Additionally, embodiments of the present invention allow for routine maintenance and network upgrades to be scheduled before-hand and the actual implementation of these events to have a minimal impact on the network as all devices within the network act on these events in a time span of less than a millisecond. Thus, any negative effects resulting from events such as the removal or deactivation of a node or other resource are kept to a minimum.
The present invention can be realized in hardware, software, or a combination of hardware and software. Any kind of computing system, or other apparatus adapted for carrying out the methods described herein, is suited to perform the functions described herein.
A typical combination of hardware and software could be a specialized or general purpose computer system having one or more processing elements and a computer program stored on a storage medium that, when loaded and executed, controls the computer system such that it carries out the methods described herein. The present invention can also be embedded in a computer program product, which comprises all the features enabling the implementation of the methods described herein, and which, when loaded in a computing system is able to carry out these methods. Storage medium refers to any volatile or non-volatile storage device.

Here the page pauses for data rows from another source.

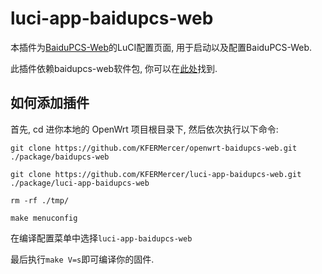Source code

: # luci-app-baidupcs-web
本插件为[BaiduPCS-Web](https://github.com/liuzhuoling2011/baidupcs-web)的LuCI配置页面, 用于启动以及配置BaiduPCS-Web. 

此插件依赖baidupcs-web软件包, 你可以在[此处](https://github.com/KFERMercer/openwrt-baidupcs-web)找到.

## 如何添加插件 

首先, cd 进你本地的 OpenWrt 项目根目录下, 然后依次执行以下命令: 

`git clone https://github.com/KFERMercer/openwrt-baidupcs-web.git ./package/baidupcs-web`

`git clone https://github.com/KFERMercer/luci-app-baidupcs-web.git ./package/luci-app-baidupcs-web`

`rm -rf ./tmp/`

`make menuconfig`

在编译配置菜单中选择`luci-app-baidupcs-web`

最后执行`make V=s`即可编译你的固件. 
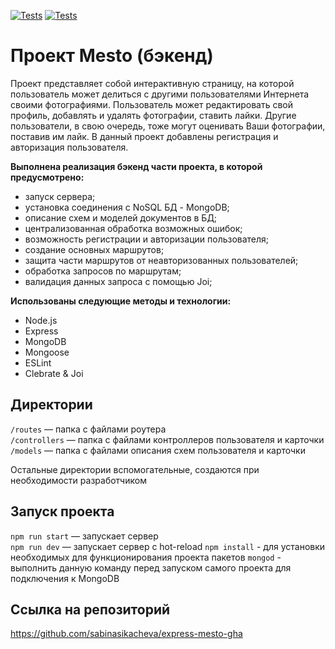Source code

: [![Tests](../../actions/workflows/tests-13-sprint.yml/badge.svg)](../../actions/workflows/tests-13-sprint.yml) [![Tests](../../actions/workflows/tests-14-sprint.yml/badge.svg)](../../actions/workflows/tests-14-sprint.yml)

# Проект Mesto (бэкенд)

Проект представляет собой интерактивную страницу, на которой пользователь может делиться с другими пользователями Интернета своими фотографиями. Пользователь может редактировать свой профиль, добавлять и удалять фотографии, ставить лайки. Другие пользователи, в свою очередь, тоже могут оценивать Ваши фотографии, поставив им лайк. В данный проект добавлены регистрация и авторизация пользователя.

**Выполнена реализация бэкенд части проекта, в которой предусмотрено:** 
* запуск сервера;
* установка соединения с NoSQL БД - MongoDB;
* описание схем и моделей документов в БД;
* централизованная обработка возможных ошибок;
* возможность регистрации и авторизации пользователя;
* создание основных маршрутов;
* защита части маршрутов от неавторизованных пользователей;
* обработка запросов по маршрутам;
* валидация данных запроса с помощью Joi;

**Использованы следующие методы и технологии:**
- Node.js
- Express
- MongoDB
- Mongoose
- ESLint
- Clebrate & Joi

## Директории

`/routes` — папка с файлами роутера  
`/controllers` — папка с файлами контроллеров пользователя и карточки   
`/models` — папка с файлами описания схем пользователя и карточки  
  
Остальные директории вспомогательные, создаются при необходимости разработчиком

## Запуск проекта

`npm run start` — запускает сервер   
`npm run dev` — запускает сервер с hot-reload
`npm install` - для установки необходимых для функционирования проекта пакетов
`mongod` - выполнить данную команду перед запуском самого проекта для подключения к MongoDB

## Ссылка на репозиторий

https://github.com/sabinasikacheva/express-mesto-gha

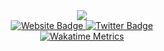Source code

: <div id="header" align="center">
 <div align="center">
   <img src="https://media.giphy.com/media/dWesBcTLavkZuG35MI/giphy.gif"/>
 </div>

 <div id="badges">
   <a href="https://stadprin.com/" target="_blank">
     <img src="https://img.shields.io/badge/Website-blue?style=for-the-badge&logoColor=white" alt="Website Badge">
   </a>
  
   <a href="https://searxng.stadprin.com/search?q=searXNG" target="_blank">
     <img src="https://img.shields.io/badge/searXNG-lightblue?style=for-the-badge&logo=twitter&logoColor=white" alt="Twitter Badge">
   </a>
 </div>
 
<div style="display: flex; flex-wrap: wrap; justify-content: center; gap: 20px;">
  <a href="https://github.com/brandenvs">
    <img src="https://github-readme-stats-brandenvs-projects.vercel.app/api/wakatime/?username=brandenvs&layout=compact&custom_title=Language%20Metrics&theme=tokyonight" alt="Wakatime Metrics" />
  </a>
</div>
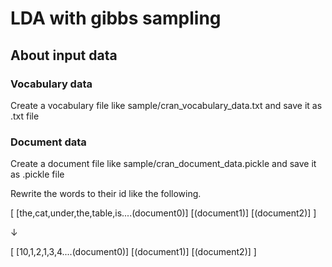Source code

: # LDA with gibbs sampling
## About input data

### Vocabulary data
Create a vocabulary file like sample/cran_vocabulary_data.txt and save it as .txt file

### Document data
Create a document file like sample/cran_document_data.pickle and save it as .pickle file


Rewrite the words to their id like the following.

[
[the,cat,under,the,table,is....(document0)]
[(document1)]
[(document2)]
]


↓


[
[10,1,2,1,3,4....(document0)]
[(document1)]
[(document2)]
]
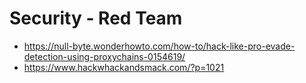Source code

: # Security - Red Team

- https://null-byte.wonderhowto.com/how-to/hack-like-pro-evade-detection-using-proxychains-0154619/
- https://www.hackwhackandsmack.com/?p=1021
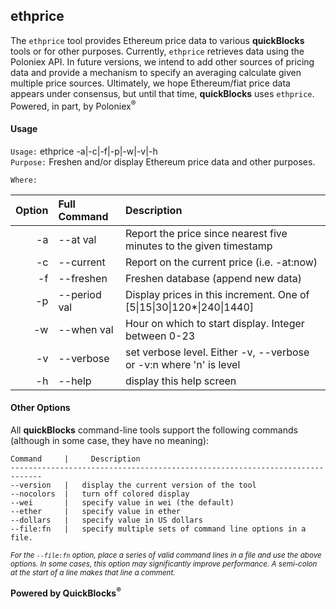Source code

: ## ethprice

The `ethprice` tool provides Ethereum price data to various **quickBlocks** tools or for other purposes. Currently, `ethprice` retrieves data using the Poloniex API. In future versions, we intend to add other sources of pricing data and provide a mechanism to specify an averaging calculate given multiple price sources. Ultimately, we hope Ethereum/fiat price data appears under consensus, but until that time, **quickBlocks** uses `ethprice`. Powered, in part, by Poloniex<sup>&reg;<sup>
#### Usage

`Usage:`    ethprice -a|-c|-f|-p|-w|-v|-h  
`Purpose:`  Freshen and/or display Ethereum price data and other purposes.
             
`Where:`  

| Option | Full Command | Description |
| -------: | :------- | :------- |
| -a | --at val | Report the price since nearest five minutes to the given timestamp |
| -c | --current | Report on the current price (i.e. -at:now) |
| -f | --freshen | Freshen database (append new data) |
| -p | --period val | Display prices in this increment. One of [5&#124;15&#124;30&#124;120*&#124;240&#124;1440] |
| -w | --when val | Hour on which to start display. Integer between 0-23 |
| -v | --verbose | set verbose level. Either -v, --verbose or -v:n where 'n' is level |
| -h | --help | display this help screen |

#### Other Options

All **quickBlocks** command-line tools support the following commands (although in some case, they have no meaning):

    Command     |     Description
    -----------------------------------------------------------------------------
    --version   |   display the current version of the tool
    --nocolors  |   turn off colored display
    --wei       |   specify value in wei (the default)
    --ether     |   specify value in ether
    --dollars   |   specify value in US dollars
    --file:fn   |   specify multiple sets of command line options in a file.

<small>*For the `--file:fn` option, place a series of valid command lines in a file and use the above options. In some cases, this option may significantly improve performance. A semi-colon at the start of a line makes that line a comment.*</small>

**Powered by QuickBlocks<sup>&reg;</sup>**


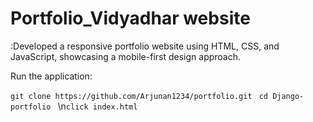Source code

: # Portfolio_Vidyadhar website

:Developed a responsive portfolio website using HTML, CSS, and JavaScript, showcasing a mobile-first design approach.

 Run the application:

  `git clone https://github.com/Arjunan1234/portfolio.git `
`cd Django-portfolio `
 \n`click index.html `
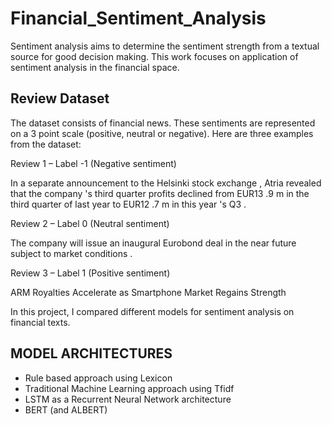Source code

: # Financial_Sentiment_Analysis
Sentiment analysis aims to determine the sentiment strength from a textual source for good decision making. This work focuses on application of sentiment analysis in the financial space.

## Review Dataset
The dataset consists of financial news. These sentiments are represented on a 3 point scale (positive, neutral or negative). Here are three examples from the dataset:

Review 1 – Label -1 (Negative sentiment)

In a separate announcement to the Helsinki stock exchange , Atria revealed that the company 's third quarter profits declined from EUR13 .9 m in the third quarter of last year to EUR12 .7 m in this year 's Q3 .

Review 2 – Label 0 (Neutral sentiment)

The company will issue an inaugural Eurobond deal in the near future subject to market conditions .

Review 3 – Label 1 (Positive sentiment)

ARM Royalties Accelerate as Smartphone Market Regains Strength

In this project, I compared different models for sentiment analysis on financial texts.
## MODEL ARCHITECTURES
- Rule based approach using Lexicon
- Traditional Machine Learning approach using Tfidf
- LSTM as a Recurrent Neural Network architecture
- BERT (and ALBERT)
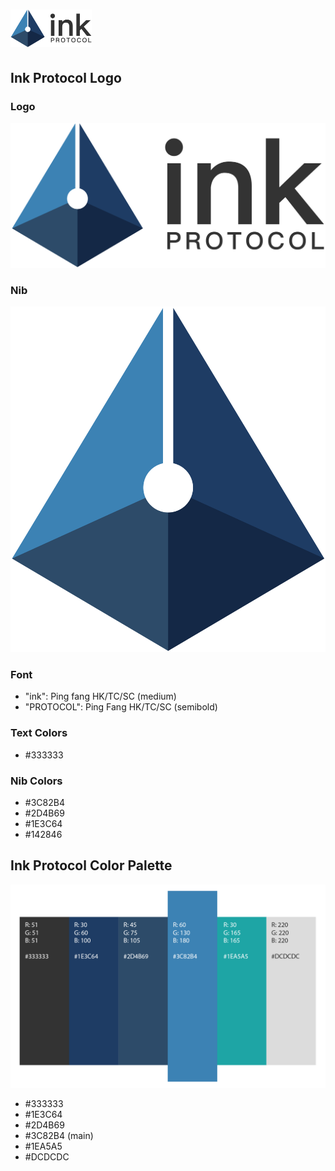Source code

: # <img src="https://raw.githubusercontent.com/InkProtocol/press-kit/master/images/logo.png" height="60">

## Ink Protocol Logo

### Logo

![alt text](https://raw.githubusercontent.com/InkProtocol/press-kit/master/images/logo.png)

### Nib

![alt text](https://raw.githubusercontent.com/InkProtocol/press-kit/master/images/nib.png)

### Font
- "ink": Ping fang HK/TC/SC (medium)
- "PROTOCOL": Ping Fang HK/TC/SC (semibold)

### Text Colors
- #333333

### Nib Colors
- #3C82B4
- #2D4B69
- #1E3C64
- #142846

## Ink Protocol Color Palette

![alt text](https://raw.githubusercontent.com/InkProtocol/press-kit/master/images/palette.png)
- #333333
- #1E3C64
- #2D4B69
- #3C82B4 (main)
- #1EA5A5
- #DCDCDC
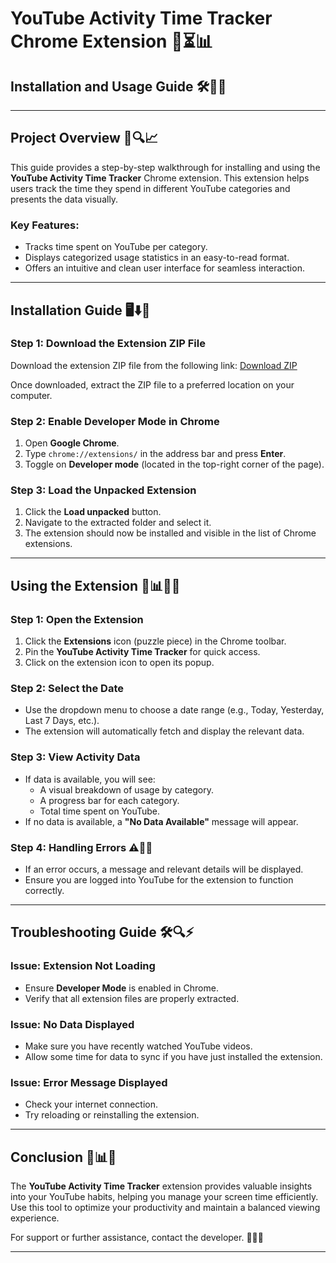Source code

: # **YouTube Activity Time Tracker Chrome Extension** 🎥⏳📊

## **Installation and Usage Guide** 🛠️📌💡

---

## **Project Overview** 🚀🔍📈

This guide provides a step-by-step walkthrough for installing and using the **YouTube Activity Time Tracker** Chrome extension. This extension helps users track the time they spend in different YouTube categories and presents the data visually.

### **Key Features:**

- Tracks time spent on YouTube per category.
- Displays categorized usage statistics in an easy-to-read format.
- Offers an intuitive and clean user interface for seamless interaction.

---

## **Installation Guide** 🖥️⬇️🔧

### **Step 1: Download the Extension ZIP File**

Download the extension ZIP file from the following link:
[Download ZIP](https://drive.google.com/file/d/1vxjqMH8HU7WssWYRpsCfPS15rhtyQO7X/view?usp=sharing)

Once downloaded, extract the ZIP file to a preferred location on your computer.

### **Step 2: Enable Developer Mode in Chrome**

1. Open **Google Chrome**.
2. Type `chrome://extensions/` in the address bar and press **Enter**.
3. Toggle on **Developer mode** (located in the top-right corner of the page).

### **Step 3: Load the Unpacked Extension**

1. Click the **Load unpacked** button.
2. Navigate to the extracted folder and select it.
3. The extension should now be installed and visible in the list of Chrome extensions.

---

## **Using the Extension** 🎯📊🕵️‍♂️

### **Step 1: Open the Extension**

1. Click the **Extensions** icon (puzzle piece) in the Chrome toolbar.
2. Pin the **YouTube Activity Time Tracker** for quick access.
3. Click on the extension icon to open its popup.

### **Step 2: Select the Date**

- Use the dropdown menu to choose a date range (e.g., Today, Yesterday, Last 7 Days, etc.).
- The extension will automatically fetch and display the relevant data.

### **Step 3: View Activity Data**

- If data is available, you will see:
  - A visual breakdown of usage by category.
  - A progress bar for each category.
  - Total time spent on YouTube.
- If no data is available, a **"No Data Available"** message will appear.

### **Step 4: Handling Errors** ⚠️🔄❌

- If an error occurs, a message and relevant details will be displayed.
- Ensure you are logged into YouTube for the extension to function correctly.

---

## **Troubleshooting Guide** 🛠️🔍⚡

### **Issue: Extension Not Loading**

- Ensure **Developer Mode** is enabled in Chrome.
- Verify that all extension files are properly extracted.

### **Issue: No Data Displayed**

- Make sure you have recently watched YouTube videos.
- Allow some time for data to sync if you have just installed the extension.

### **Issue: Error Message Displayed**

- Check your internet connection.
- Try reloading or reinstalling the extension.

---

## **Conclusion** 🎯📊✅

The **YouTube Activity Time Tracker** extension provides valuable insights into your YouTube habits, helping you manage your screen time efficiently. Use this tool to optimize your productivity and maintain a balanced viewing experience.

For support or further assistance, contact the developer. 📩💡🤝

---

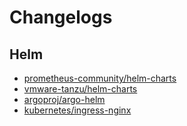# Changelogs

## Helm

- [prometheus-community/helm-charts](https://baprx.github.io/changelogs/vmware-tanzu/helm-charts)
- [vmware-tanzu/helm-charts](https://baprx.github.io/changelogs/vmware-tanzu/helm-charts)
- [argoproj/argo-helm](https://baprx.github.io/changelogs/argoproj/argo-helm)
- [kubernetes/ingress-nginx](https://baprx.github.io/changelogs/kubernetes/ingress-nginx)
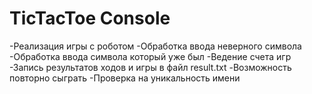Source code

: # TicTacToe Console

-Реализация игры с роботом
-Обработка ввода неверного символа
-Обработка ввода символа который уже был
-Ведение счета игр
-Запись результатов ходов и игры в файл result.txt
-Возможность повторно сыграть
-Проверка на уникальность имени
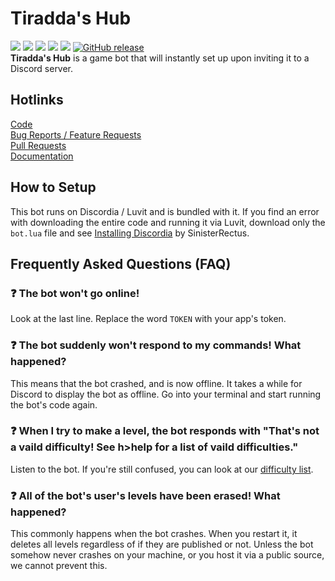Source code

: [code]: https://github.com/CryfryDoesGaming/Tiradda-Hub
[issue]: https://github.com/CryfryDoesGaming/Tiradda-Hub/issues
[pr]: https://github.com/CryfryDoesGaming/Tiradda-Hub/pulls
[wiki]: https://github.com/CryfryDoesGaming/Tiradda-Hub/wiki
[discordia-install]: https://github.com/SinisterRectus/Discordia/wiki/Installing-Discordia
[diff]: https://github.com/CryfryDoesGaming/Tiradda-Hub/wiki/Difficulties

# Tiradda's Hub
![](https://img.shields.io/github/issues/CryfryDoesGaming/Tiradda-Hub.svg) ![](https://img.shields.io/github/forks/CryfryDoesGaming/Tiradda-Hub.svg) ![](https://img.shields.io/github/stars/CryfryDoesGaming/Tiradda-Hub.svg) ![](https://img.shields.io/github/license/CryfryDoesGaming/Tiradda-Hub.svg) ![](https://img.shields.io/badge/Made%20with-Lua-1f425f.svg) [![GitHub release](https://img.shields.io/github/release/CryfryDoesGaming/Tiradda-Hub.svg)](https://GitHub.com/CryfryDoesGaming/Tiradda-Hub/releases/)\
**Tiradda's Hub** is a game bot that will instantly set up upon inviting it to a Discord server.

## Hotlinks
[Code][code]\
[Bug Reports / Feature Requests][issue]\
[Pull Requests][pr]\
[Documentation][wiki]

## How to Setup
This bot runs on Discordia / Luvit and is bundled with it. If you find an error with downloading the entire code and running it via Luvit, download only the `bot.lua` file and see [Installing Discordia][discordia-install] by SinisterRectus.

## Frequently Asked Questions (FAQ)
### :question: The bot won't go online!
Look at the last line. Replace the word `TOKEN` with your app's token.
### :question: The bot suddenly won't respond to my commands! What happened?
This means that the bot crashed, and is now offline. It takes a while for Discord to display the bot as offline. Go into your terminal and start running the bot's code again.
### :question: When I try to make a level, the bot responds with "That's not a vaild difficulty! See h>help for a list of vaild difficulties."
Listen to the bot. If you're still confused, you can look at our [difficulty list][diff].
### :question: All of the bot's user's levels have been erased! What happened?
This commonly happens when the bot crashes. When you restart it, it deletes all levels regardless of if they are published or not. Unless the bot somehow never crashes on your machine, or you host it via a public source, we cannot prevent this.
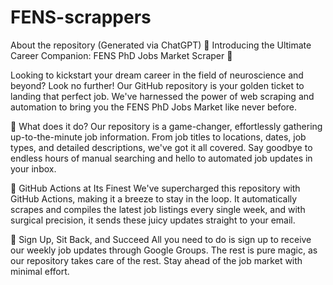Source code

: ﻿# FENS-scrappers

<b1> About the repository (Generated via ChatGPT) </b1>
🌟 Introducing the Ultimate Career Companion: FENS PhD Jobs Market Scraper 🌟

Looking to kickstart your dream career in the field of neuroscience and beyond? Look no further! Our GitHub repository is your golden ticket to landing that perfect job. We've harnessed the power of web scraping and automation to bring you the FENS PhD Jobs Market like never before.

🚀 What does it do?
Our repository is a game-changer, effortlessly gathering up-to-the-minute job information. From job titles to locations, dates, job types, and detailed descriptions, we've got it all covered. Say goodbye to endless hours of manual searching and hello to automated job updates in your inbox.

🤖 GitHub Actions at Its Finest
We've supercharged this repository with GitHub Actions, making it a breeze to stay in the loop. It automatically scrapes and compiles the latest job listings every single week, and with surgical precision, it sends these juicy updates straight to your email.

📧 Sign Up, Sit Back, and Succeed
All you need to do is sign up to receive our weekly job updates through Google Groups. The rest is pure magic, as our repository takes care of the rest. Stay ahead of the job market with minimal effort.
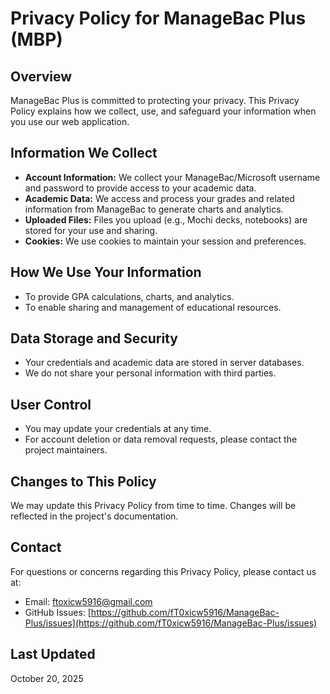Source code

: # Privacy Policy for ManageBac Plus (MBP)

## Overview

ManageBac Plus is committed to protecting your privacy. This Privacy Policy explains how we collect, use, and safeguard your information when you use our web application.

## Information We Collect

- **Account Information:** We collect your ManageBac/Microsoft username and password to provide access to your academic data.
- **Academic Data:** We access and process your grades and related information from ManageBac to generate charts and analytics.
- **Uploaded Files:** Files you upload (e.g., Mochi decks, notebooks) are stored for your use and sharing.
- **Cookies:** We use cookies to maintain your session and preferences.

## How We Use Your Information

- To provide GPA calculations, charts, and analytics.
- To enable sharing and management of educational resources.

## Data Storage and Security

- Your credentials and academic data are stored in server databases.
- We do not share your personal information with third parties.

## User Control

- You may update your credentials at any time.
- For account deletion or data removal requests, please contact the project maintainers.

## Changes to This Policy

We may update this Privacy Policy from time to time. Changes will be reflected in the project's documentation.

## Contact

For questions or concerns regarding this Privacy Policy, please contact us at:
- Email: ftoxicw5916@gmail.com
- GitHub Issues: [https://github.com/fT0xicw5916/ManageBac-Plus/issues](https://github.com/fT0xicw5916/ManageBac-Plus/issues)

## Last Updated

October 20, 2025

Computer program or application in the present context means any expression, in any language, code or notation, of a set of instructions intended to cause a system having an information processing capability to perform a particular function either directly or after either or both of the following a) conversion to another language, code or notation; b) reproduction in a different material form.
In addition, unless mention was made above to the contrary, it should be noted that all of the accompanying drawings are not to scale. Significantly, this invention can be embodied in other specific forms without departing from the spirit or essential attributes thereof, and accordingly, reference should be had to the following claims, rather than to the foregoing specification, as indicating the scope of the invention.